Hi! This is my first post, I don't really know how to start so I'll just jump straight in.
I'm really struggling right now. I'm a single parent to a 17 month old. He's a real handful. He's very advanced, physically and with his communication, which I'm proud of, but it makes everyday life a challenge. He's very much a climber, gets into everything, makes a mess. You can't even keep thugs out of his reach because you can guarantee he'll find a way to get to it. Sure, that's what toddlers do. However, I'm a single parent, so all the responsibility is on me. His father has never bothered wit him so he's completely out of the picture. I'm living with my grandparents, and have been for around 5 or so months. They're both in their 70s so it's hard on them too. My parents and I aren't close, and my mum works all the time (she's a nurse) so childcare is difficult. My family put a lot of pressure on me as a parent. They didn't want me to have my son at all. So bad, that my mum booked an appointment for me to terminate and when I told her I couldn't do it she refused to talk to me and even kicked me out. My family are those people who know everything so they like to point out everything I do "wrong" with him. Never what I do well or right. They don't know how to be supportive. Our family have never been that type, never give hugs or anything. So, being a parent alone is difficult enough.

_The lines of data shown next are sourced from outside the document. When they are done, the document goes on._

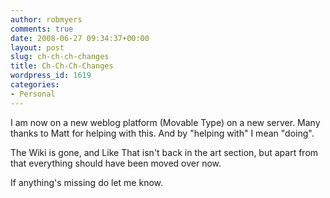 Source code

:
 ```yaml
---
author: robmyers
comments: true
date: 2008-06-27 09:34:37+00:00
layout: post
slug: ch-ch-ch-changes
title: Ch-Ch-Ch-Changes
wordpress_id: 1619
categories:
- Personal
---
```


I am now on a new weblog platform (Movable Type) on a new server. Many thanks to Matt for helping with this. And by "helping with" I mean "doing".  
  
The Wiki is gone, and Like That isn't back in the art section, but apart from that everything should have been moved over now.  
  
If anything's missing do let me know.  


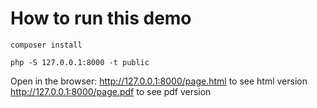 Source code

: # How to run this demo

```
composer install

php -S 127.0.0.1:8000 -t public
```

Open in the browser: http://127.0.0.1:8000/page.html to see html version http://127.0.0.1:8000/page.pdf to see pdf version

Then, on top of normal parenting issues, I feel like I'm also struggling with life. I'm only 20, nearly 21, and my life is going nowhere. I haven't done anything with my life. It's my own fault for getting pregnant young, I guess. I lost nearly all of my friends when I was pregnant with my son, I ended up left with 1. She eventually vanished from my life recently after a weekend away (she's too busy working, seeing her non-parent and therefore fun friends, and spending time with her new boyfriend). I have a mum friend my age but the bus ride between us would take up to an hour, and with me having a toddler who won't sit still for 5 minutes and she's pregnant with her third, meeting is difficult. I'm totally alone. I've been suffering with depression since around 13, growing up was rough too. Again, my family don't know how to support me. I've tried to talk to them but "we're not professionals so we can't help". They pick at everything my depression "makes" me do, and anything I do is a symptom. "You've not eaten much dinner, you know that's a sign of depression, right?" Yes, I know :) I've been taking Sertraline for a few months now, and definitely feel a difference - I feel it when I miss a day or two. My mental health is a lot better than it was. But my life is still stuck. All I am is a mother. I'm sat here watching people I went to school with settle down, get married, buy houses, go to university, work, travel, all that nice stuff that I long for. I am currently doing a university course, in hopes that it'll move my life along. I know after the 6 long years of this course I'll have a good degree and an amazing job opportunity. But it's getting there that's the issue. My university is a long distance one, so all my work and assignments are from home. That is a huge help for my life. However, it's the other things I need. I'm hoping this will be easier once he starts school. I need a hobby I can stick to for longer than a month. Or a close friend I can hang with. Or a holiday. Just something, anything, to make me feel like a person and not just the role of a mum.
I guess the point of this post it mainly to vent, and get everything out. I don't have anyone I can talk to in real life. So this is my best option.
I'm not looking for any advice, although any given will be appreciated and considered. I just hope someone out there can relate, tell me it's normal, encourage me to keep going. This is just a phase, right? An awful phase, but one that will pass? I hope so.